EXERCISE AIM :: In the records that follow, find each line with the word "experience" and copy it.

SOURCE INFORMATION ::
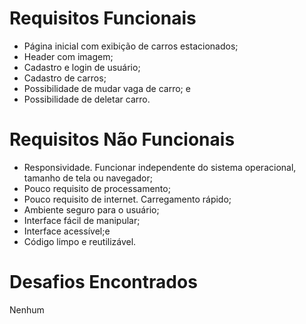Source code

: # Requisitos Funcionais

*   Página inicial com exibição de carros estacionados;
*   Header com imagem;
*   Cadastro e login de usuário;
*   Cadastro de carros;
*   Possibilidade de mudar vaga de carro; e
*   Possibilidade de deletar carro.

# Requisitos Não Funcionais

*   Responsividade. Funcionar independente do sistema operacional, tamanho de tela ou navegador;
*   Pouco requisito de processamento;
*   Pouco requisito de internet. Carregamento rápido;
*   Ambiente seguro para o usuário;
*   Interface fácil de manipular;
*   Interface acessível;e
*   Código limpo e reutilizável.

# Desafios Encontrados

Nenhum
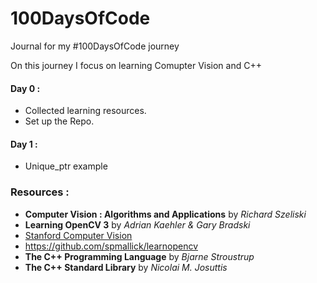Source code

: # 100DaysOfCode
 Journal for my #100DaysOfCode journey

On this journey I focus on learning Comupter Vision and C++

#### Day 0 : 
* Collected learning resources. 
* Set up the Repo. 
#### Day 1 :
* Unique_ptr example


### Resources : 
* **Computer Vision : Algorithms and Applications** by *Richard Szeliski*
* **Learning OpenCV 3** by *Adrian Kaehler & Gary Bradski*
* [Stanford Computer Vision](https://www.youtube.com/playlist?list=PLf7L7Kg8_FNxHATtLwDceyh72QQL9pvpQ)
* https://github.com/spmallick/learnopencv
* **The C++ Programming Language** by *Bjarne Stroustrup*
* **The C++ Standard Library** by *Nicolai M. Josuttis*

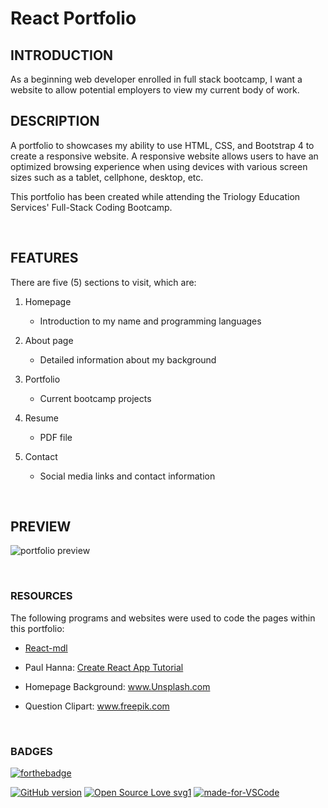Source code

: # React Portfolio

## INTRODUCTION

As a beginning web developer enrolled in full stack bootcamp, I want a website to allow potential employers to view my current body of work.

## DESCRIPTION

A portfolio to showcases my ability to use HTML, CSS, and Bootstrap 4 to create a responsive website.
 A responsive website allows users to have an optimized browsing experience when using devices with various screen sizes such as a tablet, cellphone, desktop, etc.

This portfolio has been created while attending the Triology Education Services' Full-Stack Coding Bootcamp.

<br>

## FEATURES

There are five (5) sections to visit, which are:

1. Homepage
    - Introduction to my name and programming languages

2. About page
    - Detailed information about my background

3. Portfolio
    - Current bootcamp projects

4. Resume
    - PDF file

5. Contact
    - Social media links and contact information
    

<br>

## PREVIEW

![portfolio preview](././images/Portfolio-preview.png)


<br>

### RESOURCES
The following programs and websites were used to code the pages within this portfolio:

- [React-mdl](https://tleunen.github.io/react-mdl/) 

- Paul Hanna: [Create React App Tutorial](https://www.youtube.com/watch?v=9AboneIxeM8)

- Homepage Background: www.Unsplash.com

- Question Clipart: www.freepik.com


<br>

### BADGES
[![forthebadge](https://forthebadge.com/images/badges/check-it-out.svg)](https://pacific-retreat-86091.herokuapp.com/)

[![GitHub version](https://badge.fury.io/gh/Naereen%2FStrapDown.js.svg)](https://github.com/Naereen/StrapDown.js)
[![Open Source Love svg1](https://badges.frapsoft.com/os/v1/open-source.svg?v=103)](https://github.com/lturner19/React_Portfolio)
[![made-for-VSCode](https://img.shields.io/badge/Made%20for-VSCode-1f425f.svg)](https://code.visualstudio.com/)


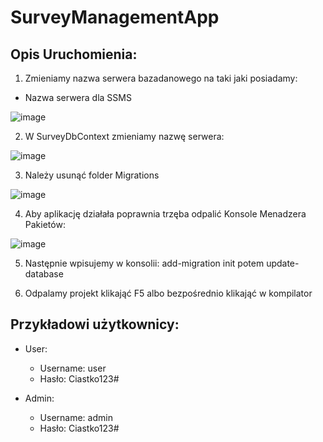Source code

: # SurveyManagementApp

## Opis Uruchomienia:

1. Zmieniamy nazwa serwera bazadanowego na taki jaki posiadamy:
* Nazwa serwera dla SSMS

![image](https://user-images.githubusercontent.com/93732758/215159763-8bc09d02-3454-47fd-bcc0-4bc4674046ce.png)

2. W SurveyDbContext zmieniamy nazwę serwera:

![image](https://github.com/keszotrab/SurveyManagementApp/assets/93732758/2642138e-7d13-4888-b1a1-a9c8eac0f890)

3. Należy usunąć folder Migrations 

![image](https://github.com/keszotrab/SurveyManagementApp/assets/93732758/b0b5e084-5ecb-4003-9f33-a57701305bf3)


4. Aby aplikację działała poprawnia trzęba odpalić Konsole Menadzera Pakietów: 

![image](https://user-images.githubusercontent.com/93732758/215158848-bed1aa53-d578-42b5-b018-5a38527a1e68.png) 

5. Następnie wpisujemy w konsolii: add-migration init potem update-database 

6. Odpalamy projekt klikająć F5 albo bezpośrednio klikająć w kompilator

## Przykładowi użytkownicy:

* User:
  * Username: user
  * Hasło: Ciastko123#   
  
* Admin:
  * Username: admin
  * Hasło: Ciastko123#   

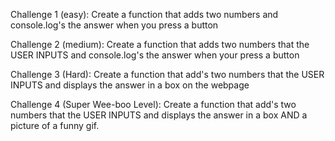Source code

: Challenge 1 (easy): Create a function that adds two numbers and console.log's the answer when you press a button

Challenge 2 (medium): Create a function that adds two numbers that the USER INPUTS and console.log's the answer when your press a button

Challenge 3 (Hard): Create a function that add's two numbers that the USER INPUTS and displays the answer in a box on the webpage

Challenge 4 (Super Wee-boo Level): Create a function that add's two numbers that the USER INPUTS and displays the answer in a box AND a picture of a funny gif.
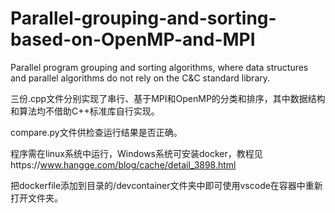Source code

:# Parallel-grouping-and-sorting-based-on-OpenMP-and-MPI

Parallel program grouping and sorting algorithms, where data structures and parallel algorithms do not rely on the C&amp;C standard library.

三份.cpp文件分别实现了串行、基于MPI和OpenMP的分类和排序，其中数据结构和算法均不借助C++标准库自行实现。

compare.py文件供检查运行结果是否正确。

程序需在linux系统中运行，Windows系统可安装docker，教程见https://www.hangge.com/blog/cache/detail_3898.html

把dockerfile添加到目录的/devcontainer文件夹中即可使用vscode在容器中重新打开文件夹。
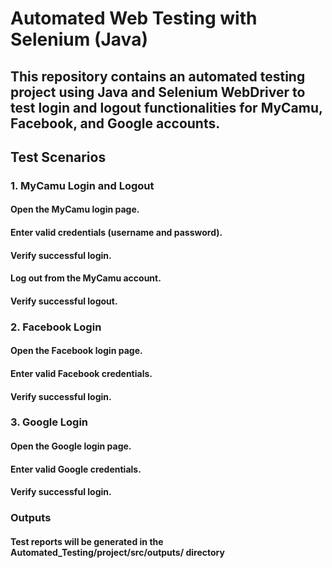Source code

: # Automated Web Testing with Selenium (Java)
## This repository contains an automated testing project using Java and Selenium WebDriver to test login and logout functionalities for MyCamu, Facebook, and Google accounts.


## Test Scenarios
### 1. MyCamu Login and Logout
#### Open the MyCamu login page.
#### Enter valid credentials (username and password).
#### Verify successful login.
#### Log out from the MyCamu account.
#### Verify successful logout.
### 2. Facebook Login
#### Open the Facebook login page.
#### Enter valid Facebook credentials.
#### Verify successful login.
### 3. Google Login
#### Open the Google login page.
#### Enter valid Google credentials.
#### Verify successful login.









### Outputs
#### Test reports will be generated in the Automated_Testing/project/src/outputs/ directory

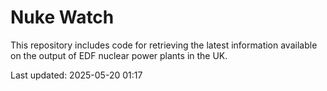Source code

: # Nuke Watch

This repository includes code for retrieving the latest information available on the output of EDF nuclear power plants in the UK.

Last updated: 2025-05-20 01:17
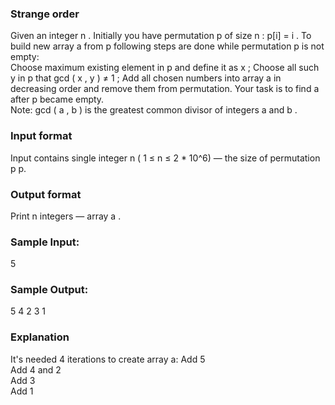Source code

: ### Strange order
Given an integer n . Initially you have permutation p of size n : p[i] = i . To build new array a from p following steps are done while permutation p is not empty: <br>
Choose maximum existing element in p and define it as x ; Choose all such y in p that gcd ( x , y ) ≠ 1 ; Add all chosen numbers into array a in decreasing order and remove them from permutation. Your task is to find a after p became empty.<br>
Note: gcd ( a , b ) is the greatest common divisor of integers a and b .
### Input format
Input contains single integer n ( 1 ≤ n ≤ 2 * 10^6) — the size of permutation p p.
### Output format
Print n integers — array a .
### Sample Input:
5
### Sample Output:
5 4 2 3 1
### Explanation
It's needed 4 iterations to create array a:
Add 5 <br>
Add 4 and 2 <br>
Add 3 <br>
Add 1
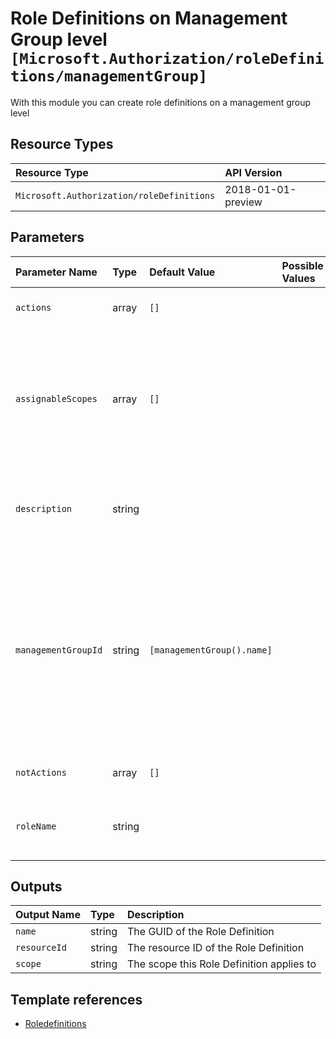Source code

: # Role Definitions on Management Group level `[Microsoft.Authorization/roleDefinitions/managementGroup]`

With this module you can create role definitions on a management group level

## Resource Types

| Resource Type | API Version |
| :-- | :-- |
| `Microsoft.Authorization/roleDefinitions` | 2018-01-01-preview |

## Parameters

| Parameter Name | Type | Default Value | Possible Values | Description |
| :-- | :-- | :-- | :-- | :-- |
| `actions` | array | `[]` |  | Optional. List of allowed actions. |
| `assignableScopes` | array | `[]` |  | Optional. Role definition assignable scopes. If not provided, will use the current scope provided. |
| `description` | string |  |  | Optional. Description of the custom RBAC role to be created. |
| `managementGroupId` | string | `[managementGroup().name]` |  | Optional. The group ID of the Management Group where the Role Definition and Target Scope will be applied to. If not provided, will use the current scope for deployment. |
| `notActions` | array | `[]` |  | Optional. List of denied actions. |
| `roleName` | string |  |  | Required. Name of the custom RBAC role to be created. |

## Outputs

| Output Name | Type | Description |
| :-- | :-- | :-- |
| `name` | string | The GUID of the Role Definition |
| `resourceId` | string | The resource ID of the Role Definition |
| `scope` | string | The scope this Role Definition applies to |

## Template references

- [Roledefinitions](https://docs.microsoft.com/en-us/azure/templates/Microsoft.Authorization/2018-01-01-preview/roleDefinitions)
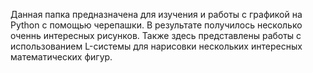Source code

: Данная папка предназначена для изучения и работы с графикой на Python с помощью черепашки. В результате получилось несколько оченнь интересных рисунков. Также здесь представлены работы с использованием L-системы для нарисовки нескольких интересных математических фигур.
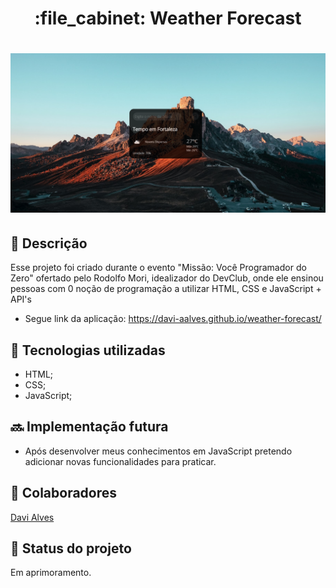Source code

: <h1 align="center">:file_cabinet: Weather Forecast <h1>

![img da aplicação](./assets/img/weather-forecast.png)
## :memo: Descrição
Esse projeto foi criado durante o evento "Missão: Você Programador do Zero" ofertado pelo Rodolfo Mori, idealizador do DevClub, onde ele ensinou pessoas com 0 noção de programação a utilizar HTML, CSS e JavaScript + API's

* Segue link da aplicação: https://davi-aalves.github.io/weather-forecast/

## :wrench: Tecnologias utilizadas
* HTML;
* CSS;
* JavaScript;

## :soon: Implementação futura
* Após desenvolver meus conhecimentos em JavaScript pretendo adicionar novas funcionalidades para praticar.

## :handshake: Colaboradores
<a href="https://github.com/davi-aalves">Davi Alves</a>

## :dart: Status do projeto
Em aprimoramento.
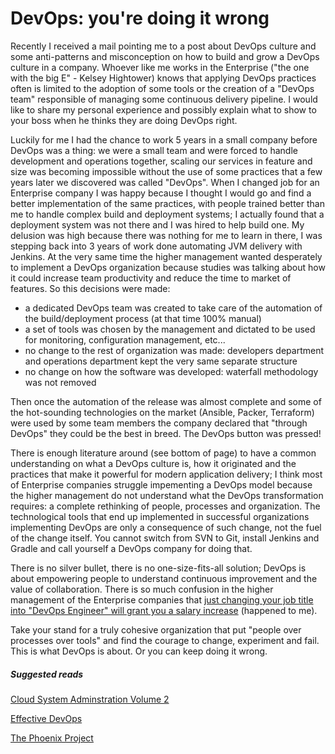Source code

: # DevOps: you're doing it wrong

Recently I received a mail pointing me to a post about DevOps culture and some anti-patterns and misconception on how to build and grow a DevOps culture in a company. Whoever like me works in the Enterprise ("the one with the big E" - Kelsey Hightower) knows that applying DevOps practices often is limited to the adoption of some tools or the creation of a "DevOps team" responsible of managing some continuous delivery pipeline. I would like to share my personal experience and possibly explain what to show to your boss when he thinks they are doing DevOps right.

Luckily for me I had the chance to work 5 years in a small company before DevOps was a thing: we were a small team and were forced to handle development and operations together, scaling our services in feature and size was becoming impossible without the use of some practices that a few years later we discovered was called "DevOps".
When I changed job for an Enterprise company I was happy because I thought I would go and find a better implementation of the same practices, with people trained better than me to handle complex build and deployment systems; I actually found that a deployment system was not there and I was hired to help build one. My delusion was high because there was nothing for me to learn in there, I was stepping back into 3 years of work done automating JVM delivery with Jenkins.
At the very same time the higher management wanted desperately to implement a DevOps organization because studies was talking about how it could increase team productivity and reduce the time to market of features. So this decisions were made:

* a dedicated DevOps team was created to take care of the automation of the build/deployment process (at that time 100% manual)
* a set of tools was chosen by the management and dictated to be used for monitoring, configuration management, etc...
* no change to the rest of organization was made: developers department and operations department kept the very same separate structure
* no change on how the software was developed: waterfall methodology was not removed

Then once the automation of the release was almost complete and some of the hot-sounding technologies on the market (Ansible, Packer, Terraform) were used by some team members the company declared that "through DevOps" they could be the best in breed. The DevOps button was pressed!

There is enough literature around (see bottom of page) to have a common understanding on what a DevOps culture is, how it originated and the practices that make it powerful for modern application delivery; I think most of Enterprise companies struggle impementing a DevOps model because the higher management do not understand what the DevOps transformation requires: a complete rethinking of people, processes and organization. The technological tools that end up implemented in successful organizations implementing DevOps are only a consequence of such change, not the fuel of the change itself.
You cannot switch from SVN to Git, install Jenkins and Gradle and call yourself a DevOps company for doing that. 

There is no silver bullet, there is no one-size-fits-all solution; DevOps is about empowering people to understand continuous improvement and the value of collaboration. There is so much confusion in the higher management of the Enterprise companies that [just changing your job title into "DevOps Engineer" will grant you a salary increase](https://puppet.com/resources/whitepaper/2016-state-of-devops-report) (happened to me).

Take your stand for a truly cohesive organization that put "people over processes over tools" and find the courage to change, experiment and fail. This is what DevOps is about. Or you can keep doing it wrong.

##### Suggested reads 
[Cloud System Adminstration Volume 2](http://the-cloud-book.com/)

[Effective DevOps](https://effectivedevops.net/)

[The Phoenix Project](https://itrevolution.com/book/the-phoenix-project/)

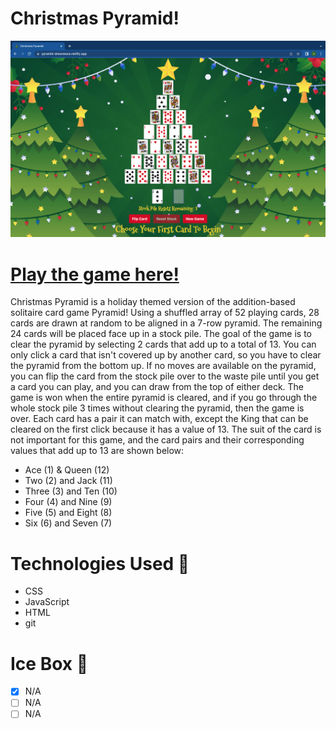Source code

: # Christmas Pyramid!

![image of gameplay](./gameplay-screenshot.png)

# [Play the game here!](https://pyramid-drewneece.netlify.app/)

Christmas Pyramid is a holiday themed version of the addition-based solitaire card game Pyramid! Using a shuffled array of 52 playing cards, 28 cards are drawn at random to be aligned in a 7-row pyramid. The remaining 24 cards will be placed face up in a stock pile. The goal of the game is to clear the pyramid by selecting 2 cards that add up to a total of 13. You can only click a card that isn't covered up by another card, so you have to clear the pyramid from the bottom up. If no moves are available on the pyramid, you can flip the card from the stock pile over to the waste pile until you get a card you can play, and you can draw from the top of either deck. The game is won when the entire pyramid is cleared, and if you go through the whole stock pile 3 times without clearing the pyramid, then the game is over. Each card has a pair it can match with, except the King that can be cleared on the first click because it has a value of 13. The suit of the card is not important for this game, and the card pairs and their corresponding values that add up to 13 are shown below:
- Ace (1) & Queen (12)
- Two (2) and Jack (11)
- Three (3) and Ten (10)
- Four (4) and Nine (9)
- Five (5) and Eight (8)
- Six (6) and Seven (7)

# Technologies Used 💾
- CSS
- JavaScript
- HTML
- git

# Ice Box 🧊
- [x] N/A
- [ ] N/A
- [ ] N/A
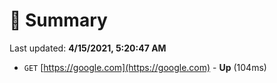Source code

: # 📖 Summary
Last updated: **4/15/2021, 5:20:47 AM**

- `GET` [https://google.com](https://google.com) - **Up** (104ms)
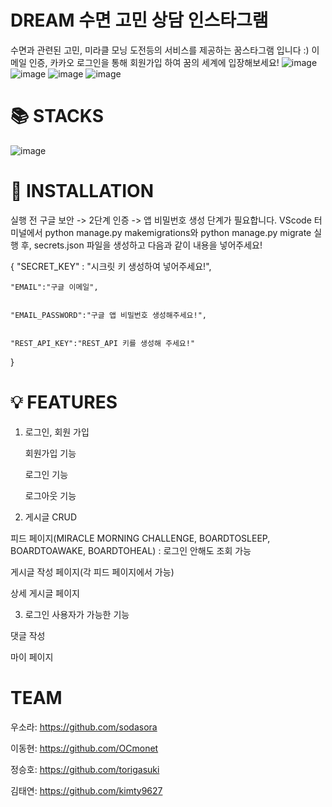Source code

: # DREAM 수면 고민 상담 인스타그램
수면과 관련된 고민, 미라클 모닝 도전등의 서비스를 제공하는 꿈스타그램 입니다 :)
이메일 인증, 카카오 로그인을 통해 회원가입 하여 꿈의 세계에 입장해보세요!
![image](https://github.com/sodasora/dream/assets/127713314/8de383df-8823-49b2-ba55-ce9cdde15b5d) 
![image](https://github.com/sodasora/dream/assets/127713314/75166302-ec51-404f-b5bc-564696be43a4)
![image](https://github.com/sodasora/dream/assets/127713314/b31450c4-063c-47f8-841a-958645abf90c)
![image](https://github.com/sodasora/dream/assets/127713314/8551eccc-2a49-4c70-9fa8-ab194e330ef1)


# 📚 STACKS
![image](https://github.com/sodasora/dream/assets/127713314/6c45f3d6-b29b-4006-b8cf-860117f65749)

# 🚩 INSTALLATION
실행 전 구글 보안 -> 2단계 인증 -> 앱 비밀번호 생성 단계가 필요합니다.
VScode 터미널에서 python manage.py makemigrations와 python manage.py migrate 실행 후,
secrets.json 파일을 생성하고 다음과 같이 내용을 넣어주세요! 


{
    "SECRET_KEY" : "시크릿 키 생성하여 넣어주세요!",
    
    
    "EMAIL":"구글 이메일",
    
    
    "EMAIL_PASSWORD":"구글 앱 비밀번호 생성해주세요!",
    
    
    "REST_API_KEY":"REST_API 키를 생성해 주세요!"
}

# 💡 FEATURES
1. 로그인, 회원 가입


   회원가입 기능
   
   
   로그인 기능
   
   
   로그아웃 기능
   
   
2. 게시글 CRUD


  피드 페이지(MIRACLE MORNING CHALLENGE, BOARDTOSLEEP, BOARDTOAWAKE, BOARDTOHEAL) : 로그인 안해도 조회 가능
  
  
  게시글 작성 페이지(각 피드 페이지에서 가능)
  
  
  상세 게시글 페이지
  
  
3. 로그인 사용자가 가능한 기능


댓글 작성


마이 페이지

# TEAM
우소라: https://github.com/sodasora


이동현: https://github.com/OCmonet


정승호: https://github.com/torigasuki


김태연: https://github.com/kimty9627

ANSWER TO THIS TASK ::
 A responsive website allows users to have an optimized browsing experience when using devices with various screen sizes such as a tablet, cellphone, desktop, etc.
Recently I received a mail pointing me to a post about DevOps culture and some anti-patterns and misconception on how to build and grow a DevOps culture in a company. Whoever like me works in the Enterprise ("the one with the big E" - Kelsey Hightower) knows that applying DevOps practices often is limited to the adoption of some tools or the creation of a "DevOps team" responsible of managing some continuous delivery pipeline. I would like to share my personal experience and possibly explain what to show to your boss when he thinks they are doing DevOps right.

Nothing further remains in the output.